In the Garden: Confessions of a reformed plant porn addict
Tuesday, January 17, 2012
I have a stack of garden catalogs about a foot high, and by the time spring arrives there will likely be another stack growing ever higher.
From my 20 years of experience — both gardening in Wenatchee and mail ordering — I’d like to give you a few pointers so that you might avoid some of the same mistakes I have made.
As I was thinking about this column, I looked up the dictionary definition of “porn.” The dictionary included the following: “television shows, articles, photographs, etc., thought to create or satisfy an excessive desire for something, especially something luxurious.”
Now that rang a bell with me. I can’t think how many times my catalog orders were the result of an irresistible desire for some plant or other … at least my husband said so. You need to read between the lines of catalogs that make fantastic claims for their plants.
I don’t know where they get these copywriters, but they can rhapsodize about plants with such delicious prose that you haven’t a chance to resist! “A kaleidoscope of brilliant color!” “A taste of the tropics!” “This sweet temptation is the frosting on the cake for your cutting garden!” Need I go on?
Be careful to look for code words that disguise the real nature of the plants on offer, especially evergreen shrubs. “Fast-growing and long-lived” and “forms a dense screen in a hurry” can mean it will fill your entire border in two years and grow to 50 feet tall, causing you to spend all your gardening time pruning from a stepladder.
Then there are plants like the silver lace vine. “Adapts to less-than-ideal conditions — tolerates drought and pollution, resists pests and disease.” What this really means is: once planted you will never be without it. Even if you never water it, spray it with herbicide and rototill it, you can’t get rid of it.
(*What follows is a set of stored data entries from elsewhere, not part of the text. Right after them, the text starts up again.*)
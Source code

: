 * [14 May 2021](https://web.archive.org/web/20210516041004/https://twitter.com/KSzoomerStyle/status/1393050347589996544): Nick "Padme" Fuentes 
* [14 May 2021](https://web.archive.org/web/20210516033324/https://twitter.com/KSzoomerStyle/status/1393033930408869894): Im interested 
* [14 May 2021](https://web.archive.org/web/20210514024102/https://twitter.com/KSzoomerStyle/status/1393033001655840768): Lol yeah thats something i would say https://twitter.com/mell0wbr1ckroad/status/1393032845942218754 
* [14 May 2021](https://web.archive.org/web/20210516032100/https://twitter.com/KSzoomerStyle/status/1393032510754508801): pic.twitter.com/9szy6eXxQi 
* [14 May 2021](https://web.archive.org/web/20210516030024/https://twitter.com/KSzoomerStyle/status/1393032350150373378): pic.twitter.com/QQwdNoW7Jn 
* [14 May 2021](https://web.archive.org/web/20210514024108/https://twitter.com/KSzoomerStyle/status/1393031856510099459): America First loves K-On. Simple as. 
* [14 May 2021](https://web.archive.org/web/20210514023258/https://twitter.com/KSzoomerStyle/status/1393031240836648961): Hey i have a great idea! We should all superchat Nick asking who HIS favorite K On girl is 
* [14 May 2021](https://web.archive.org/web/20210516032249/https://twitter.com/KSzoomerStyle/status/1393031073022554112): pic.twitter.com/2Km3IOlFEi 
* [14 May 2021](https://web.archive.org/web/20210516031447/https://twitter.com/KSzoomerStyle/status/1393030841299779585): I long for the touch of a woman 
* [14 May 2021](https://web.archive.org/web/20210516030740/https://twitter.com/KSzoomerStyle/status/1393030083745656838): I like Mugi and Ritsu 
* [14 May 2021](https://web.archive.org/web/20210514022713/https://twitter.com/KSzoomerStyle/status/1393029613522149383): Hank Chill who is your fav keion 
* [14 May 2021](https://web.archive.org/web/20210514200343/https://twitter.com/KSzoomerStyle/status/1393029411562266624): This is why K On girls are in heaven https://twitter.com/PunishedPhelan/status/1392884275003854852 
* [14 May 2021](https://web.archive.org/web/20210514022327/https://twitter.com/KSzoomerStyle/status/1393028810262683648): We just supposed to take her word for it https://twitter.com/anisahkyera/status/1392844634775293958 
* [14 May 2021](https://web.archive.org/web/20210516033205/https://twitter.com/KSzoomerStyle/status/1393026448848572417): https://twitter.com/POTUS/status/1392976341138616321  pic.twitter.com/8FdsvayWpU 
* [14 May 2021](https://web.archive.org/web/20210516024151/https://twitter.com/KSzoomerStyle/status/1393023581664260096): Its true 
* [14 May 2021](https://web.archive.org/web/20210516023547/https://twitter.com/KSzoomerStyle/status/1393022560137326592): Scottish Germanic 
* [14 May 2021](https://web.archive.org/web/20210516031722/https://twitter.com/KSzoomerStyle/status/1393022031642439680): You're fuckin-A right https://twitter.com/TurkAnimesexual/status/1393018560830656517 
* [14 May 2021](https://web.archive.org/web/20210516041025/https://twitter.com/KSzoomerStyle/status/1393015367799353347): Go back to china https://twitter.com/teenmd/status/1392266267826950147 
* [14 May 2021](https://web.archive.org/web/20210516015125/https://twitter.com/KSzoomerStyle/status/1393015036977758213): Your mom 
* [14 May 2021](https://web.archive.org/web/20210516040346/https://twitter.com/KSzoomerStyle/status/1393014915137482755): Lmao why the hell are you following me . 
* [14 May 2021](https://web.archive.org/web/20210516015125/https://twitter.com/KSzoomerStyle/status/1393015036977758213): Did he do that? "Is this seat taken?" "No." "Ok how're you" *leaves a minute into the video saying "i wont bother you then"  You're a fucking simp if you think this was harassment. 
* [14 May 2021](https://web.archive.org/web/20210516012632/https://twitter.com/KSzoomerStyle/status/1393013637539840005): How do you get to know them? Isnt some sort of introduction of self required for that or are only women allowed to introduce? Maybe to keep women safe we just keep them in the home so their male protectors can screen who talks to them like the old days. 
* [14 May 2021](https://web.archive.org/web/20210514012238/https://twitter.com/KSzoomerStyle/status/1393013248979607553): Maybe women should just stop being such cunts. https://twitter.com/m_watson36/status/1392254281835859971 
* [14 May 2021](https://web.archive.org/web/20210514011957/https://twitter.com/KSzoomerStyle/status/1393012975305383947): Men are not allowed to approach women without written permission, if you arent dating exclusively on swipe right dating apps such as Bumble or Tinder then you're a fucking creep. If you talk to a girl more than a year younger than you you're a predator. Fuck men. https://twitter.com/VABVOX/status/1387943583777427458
Also beware of companies with excessive claims like: “WE GUARANTEE YOUR SUCCESS!” “HURRY! OFFER EXPIRES THIS WEEK!” “FREE! BEAUTIFUL GENUINE BLUE TOPAZ HERRINGBONE BRACELET ABSOLUTELY FREE! WITH YOUR ORDER OF $50 OR MORE!”
Just keep in mind that no one can guarantee your success in the world of gardening. There will be another offer next week. You are shopping for plants, not bracelets, clothing, cheap garden ornaments or food items — nor do you want to get on their list of suckers who enter their sweepstakes weekly. It can take years to get off these lists, so beware.
If you discover, in looking through your daily mail, several catalogs with different names but with pictures and descriptions that look suspiciously similar, check out their company address. They are all from the same source, just disguised so you think you are getting a different catalog every week, thus increasing your exposure to temptation.
The good news is that you can check out these retailers at davesgarden.com. At this site, you will find a link that says “Garden Watchdog.” Click on this and you can find a free directory of 7,364 mail order gardening companies. They post customer reviews both positive and negative, which can really be useful in deciding who to trust. Resist companies with the lowest prices. Here are some comments from customers. “I just paid $12.99 for a 3-inch cherry tree. I don’t think it will be producing anytime soon. Maybe they could offer a real bargain of 5 cherry pits for $15.99?”
So take my advice, enjoy your mail-order shopping with a sense of humor and read between the lines.
A WSU Master Gardeners of Chelan County column appears regularly in the Home, Garden section. Gloria Kupferman is one of five columnists featured.